You see two different classes of responses because there's two different use cases.
There's security that geeks advocate for ourselves and our own implementations (often things we only have to set up and maintain infrequently) and then there's security that normals actually use (often things they have to authenticate with several times a day).

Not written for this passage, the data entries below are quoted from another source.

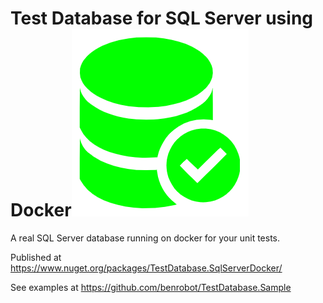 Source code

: # Test Database for SQL Server using Docker![Logo created using LogoMakr.com](logo_by_LogoMakr.png)

A real SQL Server database running on docker for your unit tests.

Published at https://www.nuget.org/packages/TestDatabase.SqlServerDocker/

See examples at https://github.com/benrobot/TestDatabase.Sample
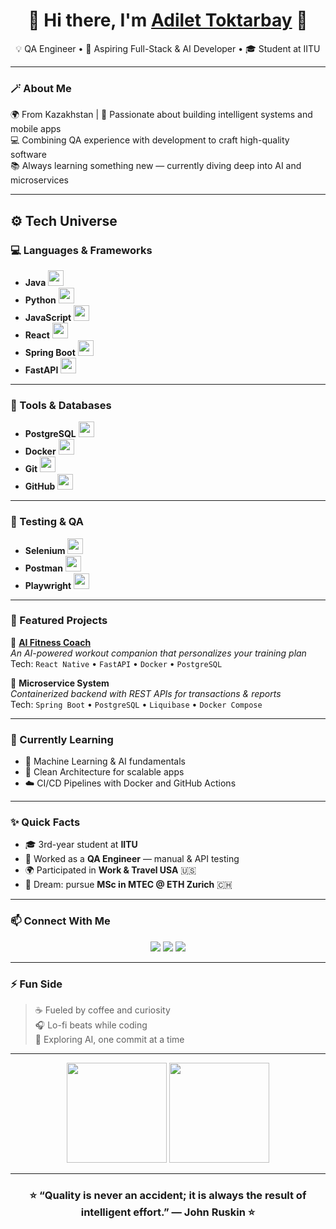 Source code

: <h1 align="center">👋 Hi there, I'm <a href="https://github.com/Adilet-tech" target="_blank">Adilet Toktarbay</a> 🌌</h1>

<p align="center">
  💡 QA Engineer • 🚀 Aspiring Full-Stack & AI Developer • 🎓 Student at IITU  
</p>

---

### 🪄 About Me
🌍 From Kazakhstan | 🎯 Passionate about building intelligent systems and mobile apps  
💻 Combining QA experience with development to craft high-quality software  
📚 Always learning something new — currently diving deep into AI and microservices  

---

## ⚙️ Tech Universe

### 💻 Languages & Frameworks
- **Java** <img src="https://skillicons.dev/icons?i=java" width="25" height="25" />
- **Python** <img src="https://skillicons.dev/icons?i=python" width="25" height="25" />
- **JavaScript** <img src="https://skillicons.dev/icons?i=javascript" width="25" height="25" />
- **React** <img src="https://skillicons.dev/icons?i=react" width="25" height="25" />
- **Spring Boot** <img src="https://skillicons.dev/icons?i=spring" width="25" height="25" />
- **FastAPI** <img src="https://skillicons.dev/icons?i=fastapi" width="25" height="25" />

---

### 🧠 Tools & Databases
- **PostgreSQL** <img src="https://skillicons.dev/icons?i=postgresql" width="25" height="25" />
- **Docker** <img src="https://skillicons.dev/icons?i=docker" width="25" height="25" />
- **Git** <img src="https://skillicons.dev/icons?i=git" width="25" height="25" />
- **GitHub** <img src="https://skillicons.dev/icons?i=github" width="25" height="25" />

---

### 🧪 Testing & QA
- **Selenium** <img src="https://skillicons.dev/icons?i=selenium" width="25" height="25" />
- **Postman** <img src="https://skillicons.dev/icons?i=postman" width="25" height="25" />
- **Playwright** <img src="https://skillicons.dev/icons?i=playwright" width="25" height="25" />

---

### 🧩 Featured Projects

🧠 **[AI Fitness Coach](https://github.com/Adilet-tech/AI-Fitness-Coach)**  
_An AI-powered workout companion that personalizes your training plan_  
Tech: `React Native` • `FastAPI` • `Docker` • `PostgreSQL`

🔧 **Microservice System**  
_Containerized backend with REST APIs for transactions & reports_  
Tech: `Spring Boot` • `PostgreSQL` • `Liquibase` • `Docker Compose`

---

### 🌱 Currently Learning
- 🤖 Machine Learning & AI fundamentals  
- 🧩 Clean Architecture for scalable apps  
- ☁️ CI/CD Pipelines with Docker and GitHub Actions  

---

### ✨ Quick Facts
- 🎓 3rd-year student at **IITU**  
- 🧪 Worked as a **QA Engineer** — manual & API testing  
- 🌍 Participated in **Work & Travel USA** 🇺🇸  
- 💭 Dream: pursue **MSc in MTEC @ ETH Zurich** 🇨🇭  

---

### 📫 Connect With Me  
<p align="center">
  <a href="mailto:toktarbayadik@gmail.com"><img src="https://img.shields.io/badge/Email-%23E4405F.svg?&style=for-the-badge&logo=gmail&logoColor=white" /></a>
  <a href="https://www.linkedin.com/in/adilet-toktarbay"><img src="https://img.shields.io/badge/LinkedIn-%230A66C2.svg?&style=for-the-badge&logo=linkedin&logoColor=white" /></a>
  <a href="https://github.com/Adilet-tech"><img src="https://img.shields.io/badge/GitHub-%2312100E.svg?&style=for-the-badge&logo=github&logoColor=white" /></a>
</p>

---

### ⚡ Fun Side
> ☕ Fueled by coffee and curiosity  
> 🎧 Lo-fi beats while coding  
> 🌌 Exploring AI, one commit at a time  

---

<p align="center">
  <img src="https://github-readme-stats.vercel.app/api?username=Adilet-tech&show_icons=true&theme=tokyonight" height="160px"/>
  <img src="https://github-readme-stats.vercel.app/api/top-langs/?username=Adilet-tech&layout=compact&theme=tokyonight" height="160px"/>
</p>

---

<h3 align="center">⭐ “Quality is never an accident; it is always the result of intelligent effort.” — John Ruskin ⭐</h3>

And I must have missed it, if anyone's been arguing this is a serious security mechanism. As far as I've seen, it's been lauded as (not much) better than a passcode, but, primarily, convenient enough to get people to use it instead of nothing, bringing up the relative security of a still-fairly-insecure bunch.
And you may want to re-read the discussion over the faked-print attacks. It isn't about (im)possibility. It's about the time, expertise and equipment involved and the likelihood of success being too expensive to be worthwhile for gaining access to most phones. [1]

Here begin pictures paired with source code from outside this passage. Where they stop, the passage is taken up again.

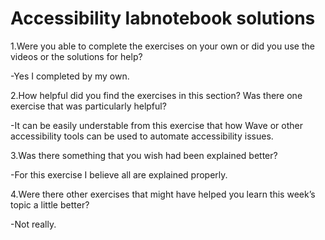 # Accessibility labnotebook solutions

1.Were you able to complete the exercises on your own or did you use the
videos or the solutions for help?

-Yes I completed by my own.

2.How helpful did you find the exercises in this section? Was there one
exercise that was particularly helpful?

-It can be easily understable from this exercise that how Wave or other accessibility tools can be used to automate accessibility issues.

3.Was there something that you wish had been explained better?

-For this exercise I believe all are explained properly.

4.Were there other exercises that might have helped you learn this week’s
topic a little better?

-Not really.
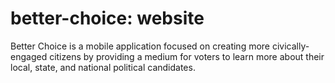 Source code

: # better-choice: website
Better Choice is a mobile application focused on creating more civically-engaged citizens by providing a medium for voters to learn more about their local, state, and national political candidates.
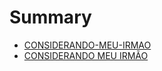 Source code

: # Summary

* [CONSIDERANDO-MEU-IRMAO](README.md)
* [CONSIDERANDO MEU IRMÃO](considerando_meu_irmao.md)
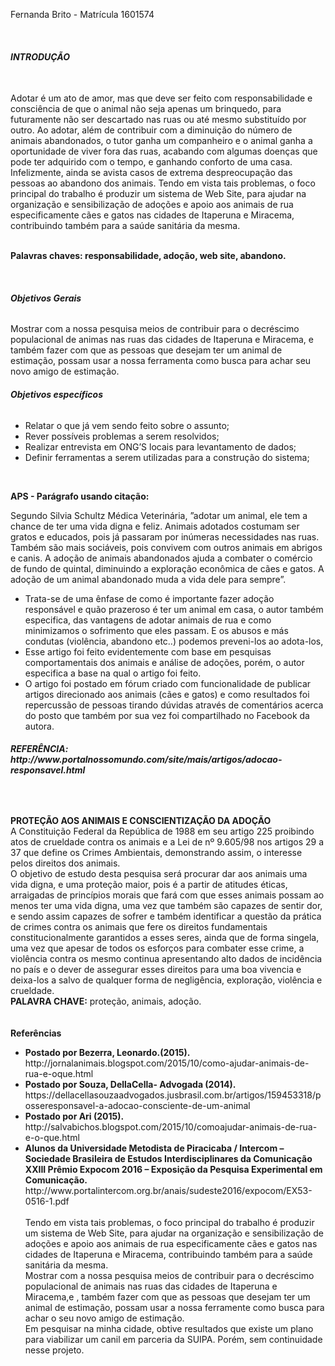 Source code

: <p> Fernanda Brito  - Matrícula 1601574 </p> 
<strong> <p><br> <h6> <b> INTRODUÇÃO </br> </h6> </b> </p> </strong>
<p> <br> Adotar é um ato de amor, mas que deve ser feito com responsabilidade e consciência de que o animal não seja apenas um brinquedo, para futuramente não ser descartado nas ruas ou até mesmo substituído por outro. Ao adotar, além de contribuir com a diminuição do número de animais abandonados, o tutor ganha um companheiro e o animal ganha a oportunidade de viver fora das ruas, acabando com algumas doenças que pode ter adquirido com o tempo, e ganhando conforto de uma casa. Infelizmente, ainda se avista casos de extrema despreocupação das pessoas ao abandono dos animais. 
Tendo em vista tais problemas, o foco principal do trabalho é produzir um sistema de Web Site, para ajudar na organização e sensibilização de adoções e apoio aos animais de rua especificamente cães e gatos nas cidades de Itaperuna e Miracema, contribuindo também para a saúde sanitária da mesma.
</br> </p>
<strong> <p><br> <b> Palavras chaves: responsabilidade, adoção, web site, abandono.  </br> </b> <p> </strong>
<p> <b > <br> <h6> Objetivos Gerais </br> </b> </h6> <p>
Mostrar com a nossa pesquisa meios de contribuir para o decréscimo populacional de animas nas ruas das cidades de Itaperuna e Miracema, e também fazer com que as pessoas que desejam ter um animal de estimação, possam usar a nossa ferramenta como busca para achar seu novo amigo de estimação.
<p> <h6> <b> Objetivos específicos </b> </h6> <p>
<ul>
<li>Relatar o que já vem sendo feito sobre o assunto;
<li>Rever possíveis problemas a serem resolvidos;
<li>Realizar entrevista em ONG’S locais para levantamento de dados;
<li>Definir ferramentas a serem utilizadas para a construção do sistema;
</ul> </li>
<br>

<strong> <p> APS - Parágrafo usando citação:  </p> </strong>

  Segundo Silvia Schultz Médica Veterinária, ”adotar um animal, ele tem a chance de ter uma vida digna e feliz. Animais adotados costumam ser gratos e educados, pois já passaram por inúmeras necessidades nas ruas. Também são mais sociáveis, pois convivem com outros animais em abrigos e canis. A adoção de animais abandonados ajuda a combater o comércio de fundo de quintal, diminuindo a exploração econômica de cães e gatos. A adoção de um animal abandonado muda a vida dele para sempre”.
  <ul>
<li>	Trata-se de uma ênfase de como é importante fazer adoção responsável e quão prazeroso é ter um animal em casa, o autor também especifica, das vantagens de adotar animais de rua e como minimizamos o sofrimento que eles passam. E os abusos e más condutas (violência, abandono etc..) podemos preveni-los ao adota-los,
<li>	Esse artigo foi feito evidentemente com base em pesquisas comportamentais dos animais e análise de adoções, porém, o autor especifica a base na qual o artigo foi feito.
<li>	O artigo foi postado em fórum criado com funcionalidade de publicar artigos direcionado aos animais (cães e gatos) e como resultados foi repercussão de pessoas tirando dúvidas através de comentários acerca do posto que também por sua vez foi compartilhado no Facebook da autora.
</ul>
</li>
<p> <h6><strong> REFERÊNCIA: http://www.portalnossomundo.com/site/mais/artigos/adocao-responsavel.html
</p> </h6> </strong>
</br> 

<b> PROTEÇÃO AOS ANIMAIS E CONSCIENTIZAÇÃO DA ADOÇÃO </b> </br>
A Constituição Federal da República de 1988 em seu artigo 225 proibindo atos de crueldade contra os animais e a Lei de nº 9.605/98 nos artigos 29 a 37 que define os Crimes Ambientais, demonstrando assim, o interesse pelos direitos dos animais. </br>
O objetivo de estudo desta pesquisa será procurar dar aos animais uma vida digna, e uma proteção maior, pois é a partir de atitudes éticas, arraigadas de princípios morais que fará com que esses animais possam ao menos ter uma vida digna, uma vez que também são capazes de sentir dor, e sendo assim capazes de sofrer e também identificar a questão da prática de crimes contra os animais que fere os direitos fundamentais constitucionalmente garantidos a esses seres, ainda que de forma singela, uma vez que apesar de todos os esforços para combater esse crime, a violência contra os mesmo continua apresentando alto dados de incidência no país e o dever de assegurar esses direitos para uma boa vivencia e deixa-los a salvo de qualquer forma de negligência, exploração, violência e crueldade. </br>
<b> PALAVRA CHAVE:</b> proteção, animais, adoção. </br> 
</br> 
</br>
<b>Referências </b> </br> 
<ul> 
  <li><b> Postado por Bezerra, Leonardo.(2015). </b> http://jornalanimais.blogspot.com/2015/10/como-ajudar-animais-de-rua-e-oque.html </br> 
  <li><b> Postado por Souza, DellaCella- Advogada (2014).</b> https://dellacellasouzaadvogados.jusbrasil.com.br/artigos/159453318/posseresponsavel-a-adocao-consciente-de-um-animal </br> 
<li><b> Postado por Ari (2015).</b> http://salvabichos.blogspot.com/2015/10/comoajudar-animais-de-rua-e-o-que.html </br> 
<li><b> Alunos da Universidade Metodista de Piracicaba / Intercom – Sociedade Brasileira de Estudos Interdisciplinares da Comunicação XXIII Prêmio Expocom 2016 – Exposição da Pesquisa Experimental em Comunicação.</b> http://www.portalintercom.org.br/anais/sudeste2016/expocom/EX53-0516-1.pdf </br> 
</br> 
Tendo em vista tais problemas, o foco principal do trabalho é produzir um sistema de Web Site, para ajudar na organização e sensibilização de adoções e apoio aos animais de rua especificamente cães e gatos nas cidades de Itaperuna e Miracema, contribuindo também para a saúde sanitária da mesma. </br> 
Mostrar com a nossa pesquisa meios de contribuir para o decréscimo populacional de animais nas ruas das cidades de Itaperuna e Miracema,e , também fazer com que as pessoas que desejam ter um animal de estimação, possam usar a nossa ferramente como busca para achar o seu novo amigo de estimação. </br> 
Em pesquisar na minha cidade, obtive resultados que existe um plano para viabilizar um canil em parceria da SUIPA. Porém, sem continuidade nesse projeto. 
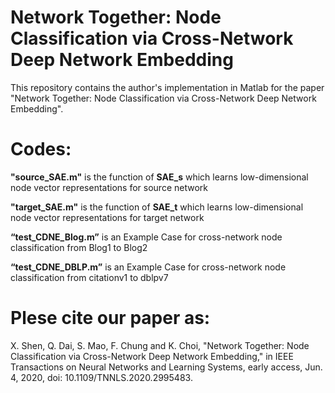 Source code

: Network Together: Node Classification via Cross-Network Deep Network Embedding
====
This repository contains the author's implementation in Matlab for the paper "Network Together: Node Classification via Cross-Network Deep Network Embedding".


Codes: 
====
**"source_SAE.m"** is the function of **SAE_s** which learns low-dimensional node vector representations for source network


**"target_SAE.m"** is the function of **SAE_t** which learns low-dimensional node vector representations for target network


**“test_CDNE_Blog.m”** is an Example Case for cross-network node classification from Blog1 to Blog2


**“test_CDNE_DBLP.m”** is an Example Case for cross-network node classification from citationv1 to dblpv7

Plese cite our paper as:
====
X. Shen, Q. Dai, S. Mao, F. Chung and K. Choi, "Network Together: Node Classification via Cross-Network Deep Network Embedding," in IEEE Transactions on Neural Networks and Learning Systems, early access, Jun. 4, 2020, doi: 10.1109/TNNLS.2020.2995483.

And if we're wearing our "serious" security hats, I still don't see any reason to worry too much about print faking, as its core assumption is a skilled attacker who has unfettered physical access to our device, unbeknownst to us and beyond our control. And at that point, the game is already over.
[1] CCC themselves, with ideal source prints, had to significantly complicate their process to generate fakes that worked with a suitable consistency. So even if you think suitable source prints grow on trees, the point of significant skill, equipment, time and resources remains.
It's not at all clear that the absolute paranoiacs and the people saying that it's unlikely that any but a vanishingly small number of regular people will ever have Touch ID hacked are from the same set.
When you say it's not "a serious security mechanism", it sounds as if that's defined in some absolute terms. But if the effort to hack it is hundreds of times more difficult than the possible payoff from hacking it (which appears to be the case for nearly anybody but James Bond), then it acts as a serious security mechanism for that user's context. Literally nobody is going to make a mold of my finger to unlock my iPhone — they'd have to be absolutely insane to think that was worthwhile. So it's a serious security mechanism for me. Would it be a serious security mechanism to cover nuclear launch codes? Of course not.
> When you say it's not "a serious security mechanism", it sounds as if that's defined in some absolute terms.
You have to understand that the practice of cryptography has always had a military basis; the commercial/private use is ancillary.
So, what's "a serious security mechanism?" Presume you're a military commander during active war, whose battle plans are intercepted by an opposing nation. What is the likelihood, given the opposing nation believes your plan will lead to their complete destruction, that they'll be able to break the security in time to execute a counter-operation? A serious security mechanism is anything that reduces that likelihood.
Okay, but if you steal a phone on the subway, why would you even bother unlocking it? Just sell it on ebay as a locked phone. Some bored teenagers will buy them up, unlock them, wipe them and then resell them for a few dollars more.
If Find My iPhone is on, that locked phone is essentially a brick, it cannot be activated even if completely wiped, since its still associated with your Apple ID on the server side.
You need to be able to sign in with the Apple ID to remove the association.
I've already done that service for another, using some auto-unlocking tools. Takes all but 5 seconds, including USB negotiation. And it even gets past sim-locks.
In neither case is the phone meaningfully protected against serious attack. Why must we have this argument? It's a cute feature. Use it.